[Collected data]
——————

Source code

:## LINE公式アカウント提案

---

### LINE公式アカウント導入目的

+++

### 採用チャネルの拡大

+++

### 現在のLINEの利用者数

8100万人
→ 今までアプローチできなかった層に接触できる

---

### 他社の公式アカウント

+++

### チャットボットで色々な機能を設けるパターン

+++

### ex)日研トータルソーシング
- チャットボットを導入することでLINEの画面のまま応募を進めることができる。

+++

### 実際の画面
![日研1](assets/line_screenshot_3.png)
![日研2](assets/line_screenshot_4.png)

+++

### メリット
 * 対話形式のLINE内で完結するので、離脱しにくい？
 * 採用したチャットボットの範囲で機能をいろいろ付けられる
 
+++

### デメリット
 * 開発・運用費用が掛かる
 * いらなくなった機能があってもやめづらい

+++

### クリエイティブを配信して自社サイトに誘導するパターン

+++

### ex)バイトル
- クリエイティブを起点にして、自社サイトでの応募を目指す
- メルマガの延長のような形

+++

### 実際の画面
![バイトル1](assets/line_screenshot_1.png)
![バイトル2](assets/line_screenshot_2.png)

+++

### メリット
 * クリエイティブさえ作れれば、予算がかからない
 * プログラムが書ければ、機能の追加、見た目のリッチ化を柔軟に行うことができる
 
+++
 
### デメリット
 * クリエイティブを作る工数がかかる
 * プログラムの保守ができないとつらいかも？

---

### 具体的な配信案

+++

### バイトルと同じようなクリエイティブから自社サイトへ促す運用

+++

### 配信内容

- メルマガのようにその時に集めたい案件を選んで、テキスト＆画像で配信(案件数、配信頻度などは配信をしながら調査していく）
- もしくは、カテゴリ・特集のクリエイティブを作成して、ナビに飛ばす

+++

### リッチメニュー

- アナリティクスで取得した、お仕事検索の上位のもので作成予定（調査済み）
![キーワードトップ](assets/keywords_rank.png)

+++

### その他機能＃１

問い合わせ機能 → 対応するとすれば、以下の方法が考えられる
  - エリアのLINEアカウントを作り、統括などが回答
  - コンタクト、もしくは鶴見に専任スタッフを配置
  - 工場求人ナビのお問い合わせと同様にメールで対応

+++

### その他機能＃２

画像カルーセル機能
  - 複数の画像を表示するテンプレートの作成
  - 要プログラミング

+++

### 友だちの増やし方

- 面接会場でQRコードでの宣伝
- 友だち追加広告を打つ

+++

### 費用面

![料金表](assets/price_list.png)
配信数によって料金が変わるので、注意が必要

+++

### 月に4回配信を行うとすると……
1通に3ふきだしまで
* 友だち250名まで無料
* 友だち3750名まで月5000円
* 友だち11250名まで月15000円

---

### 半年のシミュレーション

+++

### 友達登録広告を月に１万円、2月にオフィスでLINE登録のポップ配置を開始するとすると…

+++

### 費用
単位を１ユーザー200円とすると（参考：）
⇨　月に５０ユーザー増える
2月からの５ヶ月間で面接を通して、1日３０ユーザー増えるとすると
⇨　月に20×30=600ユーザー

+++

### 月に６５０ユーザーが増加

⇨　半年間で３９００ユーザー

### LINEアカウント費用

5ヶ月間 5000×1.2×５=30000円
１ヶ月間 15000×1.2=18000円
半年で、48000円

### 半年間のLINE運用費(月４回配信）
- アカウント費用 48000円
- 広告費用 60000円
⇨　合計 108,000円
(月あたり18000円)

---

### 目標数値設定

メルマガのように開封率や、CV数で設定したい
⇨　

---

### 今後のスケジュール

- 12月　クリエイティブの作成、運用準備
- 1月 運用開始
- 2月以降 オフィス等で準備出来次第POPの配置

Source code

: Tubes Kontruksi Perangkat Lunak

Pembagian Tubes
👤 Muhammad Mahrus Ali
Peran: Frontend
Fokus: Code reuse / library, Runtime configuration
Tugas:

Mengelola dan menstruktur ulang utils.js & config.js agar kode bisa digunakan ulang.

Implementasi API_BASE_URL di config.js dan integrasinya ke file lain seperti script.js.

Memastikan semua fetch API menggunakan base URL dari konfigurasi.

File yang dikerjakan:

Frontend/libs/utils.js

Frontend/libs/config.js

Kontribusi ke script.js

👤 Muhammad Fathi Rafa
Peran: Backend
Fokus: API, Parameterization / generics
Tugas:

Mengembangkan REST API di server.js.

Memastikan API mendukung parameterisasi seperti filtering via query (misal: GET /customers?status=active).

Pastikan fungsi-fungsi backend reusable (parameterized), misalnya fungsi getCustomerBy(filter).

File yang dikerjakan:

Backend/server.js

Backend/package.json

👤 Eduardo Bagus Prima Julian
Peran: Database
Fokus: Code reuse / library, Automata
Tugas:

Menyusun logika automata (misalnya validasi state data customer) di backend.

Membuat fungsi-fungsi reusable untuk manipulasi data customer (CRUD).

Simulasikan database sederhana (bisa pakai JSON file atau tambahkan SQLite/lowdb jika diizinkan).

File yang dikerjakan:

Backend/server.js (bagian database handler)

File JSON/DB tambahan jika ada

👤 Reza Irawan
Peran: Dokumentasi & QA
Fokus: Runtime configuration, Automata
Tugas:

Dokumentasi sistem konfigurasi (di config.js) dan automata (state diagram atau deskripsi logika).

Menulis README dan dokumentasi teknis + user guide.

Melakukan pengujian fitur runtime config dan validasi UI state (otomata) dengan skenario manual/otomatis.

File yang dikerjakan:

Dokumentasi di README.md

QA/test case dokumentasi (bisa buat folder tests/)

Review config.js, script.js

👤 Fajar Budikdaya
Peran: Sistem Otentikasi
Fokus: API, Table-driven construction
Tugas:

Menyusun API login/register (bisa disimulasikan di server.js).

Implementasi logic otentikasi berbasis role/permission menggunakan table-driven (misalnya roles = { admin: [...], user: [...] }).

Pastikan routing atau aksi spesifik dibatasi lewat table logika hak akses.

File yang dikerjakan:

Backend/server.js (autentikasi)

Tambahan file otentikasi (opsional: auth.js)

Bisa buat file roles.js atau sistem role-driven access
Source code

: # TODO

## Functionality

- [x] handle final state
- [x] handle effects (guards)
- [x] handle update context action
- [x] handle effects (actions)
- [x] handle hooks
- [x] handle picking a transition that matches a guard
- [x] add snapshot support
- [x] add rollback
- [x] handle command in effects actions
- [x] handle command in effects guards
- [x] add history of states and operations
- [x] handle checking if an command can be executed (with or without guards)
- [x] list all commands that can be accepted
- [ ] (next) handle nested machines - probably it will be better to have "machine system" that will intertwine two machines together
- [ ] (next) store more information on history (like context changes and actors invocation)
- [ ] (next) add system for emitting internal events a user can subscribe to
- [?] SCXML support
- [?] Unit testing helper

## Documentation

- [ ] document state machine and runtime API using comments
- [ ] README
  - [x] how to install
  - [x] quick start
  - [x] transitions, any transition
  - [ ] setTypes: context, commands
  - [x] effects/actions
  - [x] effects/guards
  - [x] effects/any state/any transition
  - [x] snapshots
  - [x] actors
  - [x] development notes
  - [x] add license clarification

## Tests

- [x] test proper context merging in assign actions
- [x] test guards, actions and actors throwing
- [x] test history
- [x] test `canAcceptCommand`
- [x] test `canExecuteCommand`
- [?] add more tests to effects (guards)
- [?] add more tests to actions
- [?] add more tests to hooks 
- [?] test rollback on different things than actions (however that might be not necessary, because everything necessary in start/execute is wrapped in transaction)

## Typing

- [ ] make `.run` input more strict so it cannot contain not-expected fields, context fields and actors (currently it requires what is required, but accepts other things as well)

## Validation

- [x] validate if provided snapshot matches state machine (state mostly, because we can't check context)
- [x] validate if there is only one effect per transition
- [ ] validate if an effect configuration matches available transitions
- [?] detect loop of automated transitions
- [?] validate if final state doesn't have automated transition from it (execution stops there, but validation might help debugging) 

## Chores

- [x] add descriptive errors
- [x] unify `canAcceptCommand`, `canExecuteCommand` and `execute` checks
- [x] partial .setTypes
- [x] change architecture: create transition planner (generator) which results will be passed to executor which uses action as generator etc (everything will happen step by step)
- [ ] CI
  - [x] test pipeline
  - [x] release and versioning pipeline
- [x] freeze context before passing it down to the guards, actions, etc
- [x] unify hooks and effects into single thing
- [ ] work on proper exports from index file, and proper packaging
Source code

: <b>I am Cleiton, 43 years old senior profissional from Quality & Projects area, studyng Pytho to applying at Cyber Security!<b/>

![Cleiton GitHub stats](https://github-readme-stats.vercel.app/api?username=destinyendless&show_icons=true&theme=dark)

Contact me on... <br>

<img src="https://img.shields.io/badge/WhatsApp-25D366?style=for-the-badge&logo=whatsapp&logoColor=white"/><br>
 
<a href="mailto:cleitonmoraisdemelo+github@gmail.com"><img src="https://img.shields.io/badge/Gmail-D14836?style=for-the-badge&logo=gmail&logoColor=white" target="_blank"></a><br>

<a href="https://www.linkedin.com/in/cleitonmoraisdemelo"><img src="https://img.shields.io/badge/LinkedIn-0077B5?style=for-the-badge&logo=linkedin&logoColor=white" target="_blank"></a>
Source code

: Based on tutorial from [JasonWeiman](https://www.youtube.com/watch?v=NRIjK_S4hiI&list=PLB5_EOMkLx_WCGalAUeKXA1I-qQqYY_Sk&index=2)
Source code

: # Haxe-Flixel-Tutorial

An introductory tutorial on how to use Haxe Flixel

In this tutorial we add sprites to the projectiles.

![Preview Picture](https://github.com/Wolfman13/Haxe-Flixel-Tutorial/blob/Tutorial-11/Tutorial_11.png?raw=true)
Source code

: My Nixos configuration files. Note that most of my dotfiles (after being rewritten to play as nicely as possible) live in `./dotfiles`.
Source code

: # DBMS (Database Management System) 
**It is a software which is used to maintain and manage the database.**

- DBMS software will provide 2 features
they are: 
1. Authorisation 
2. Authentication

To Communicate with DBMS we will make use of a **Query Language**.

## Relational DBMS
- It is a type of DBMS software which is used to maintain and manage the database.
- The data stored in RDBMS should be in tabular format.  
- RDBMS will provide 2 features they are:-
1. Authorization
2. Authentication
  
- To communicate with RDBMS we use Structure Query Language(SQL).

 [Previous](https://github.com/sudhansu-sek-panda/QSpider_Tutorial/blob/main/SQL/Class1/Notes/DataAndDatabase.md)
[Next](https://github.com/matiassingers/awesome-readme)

——————

Task requirements =
Among the entries above, the lines between the ones containing "- [?] detect loop of automated transitions" and "(Database Management System)", inclusive, are to be transcribed exactly. No other line is to be given.

Solution to this task =
- [?] detect loop of automated transitions
- [?] validate if final state doesn't have automated transition from it (execution stops there, but validation might help debugging) 

## Chores

- [x] add descriptive errors
- [x] unify `canAcceptCommand`, `canExecuteCommand` and `execute` checks
- [x] partial .setTypes
- [x] change architecture: create transition planner (generator) which results will be passed to executor which uses action as generator etc (everything will happen step by step)
- [ ] CI
  - [x] test pipeline
  - [x] release and versioning pipeline
- [x] freeze context before passing it down to the guards, actions, etc
- [x] unify hooks and effects into single thing
- [ ] work on proper exports from index file, and proper packaging
Source code

: <b>I am Cleiton, 43 years old senior profissional from Quality & Projects area, studyng Pytho to applying at Cyber Security!<b/>

![Cleiton GitHub stats](https://github-readme-stats.vercel.app/api?username=destinyendless&show_icons=true&theme=dark)

Contact me on... <br>

<img src="https://img.shields.io/badge/WhatsApp-25D366?style=for-the-badge&logo=whatsapp&logoColor=white"/><br>
 
<a href="mailto:cleitonmoraisdemelo+github@gmail.com"><img src="https://img.shields.io/badge/Gmail-D14836?style=for-the-badge&logo=gmail&logoColor=white" target="_blank"></a><br>

<a href="https://www.linkedin.com/in/cleitonmoraisdemelo"><img src="https://img.shields.io/badge/LinkedIn-0077B5?style=for-the-badge&logo=linkedin&logoColor=white" target="_blank"></a>
Source code

: Based on tutorial from [JasonWeiman](https://www.youtube.com/watch?v=NRIjK_S4hiI&list=PLB5_EOMkLx_WCGalAUeKXA1I-qQqYY_Sk&index=2)
Source code

: # Haxe-Flixel-Tutorial

An introductory tutorial on how to use Haxe Flixel

In this tutorial we add sprites to the projectiles.

![Preview Picture](https://github.com/Wolfman13/Haxe-Flixel-Tutorial/blob/Tutorial-11/Tutorial_11.png?raw=true)
Source code

: My Nixos configuration files. Note that most of my dotfiles (after being rewritten to play as nicely as possible) live in `./dotfiles`.
Source code

: # DBMS (Database Management System) 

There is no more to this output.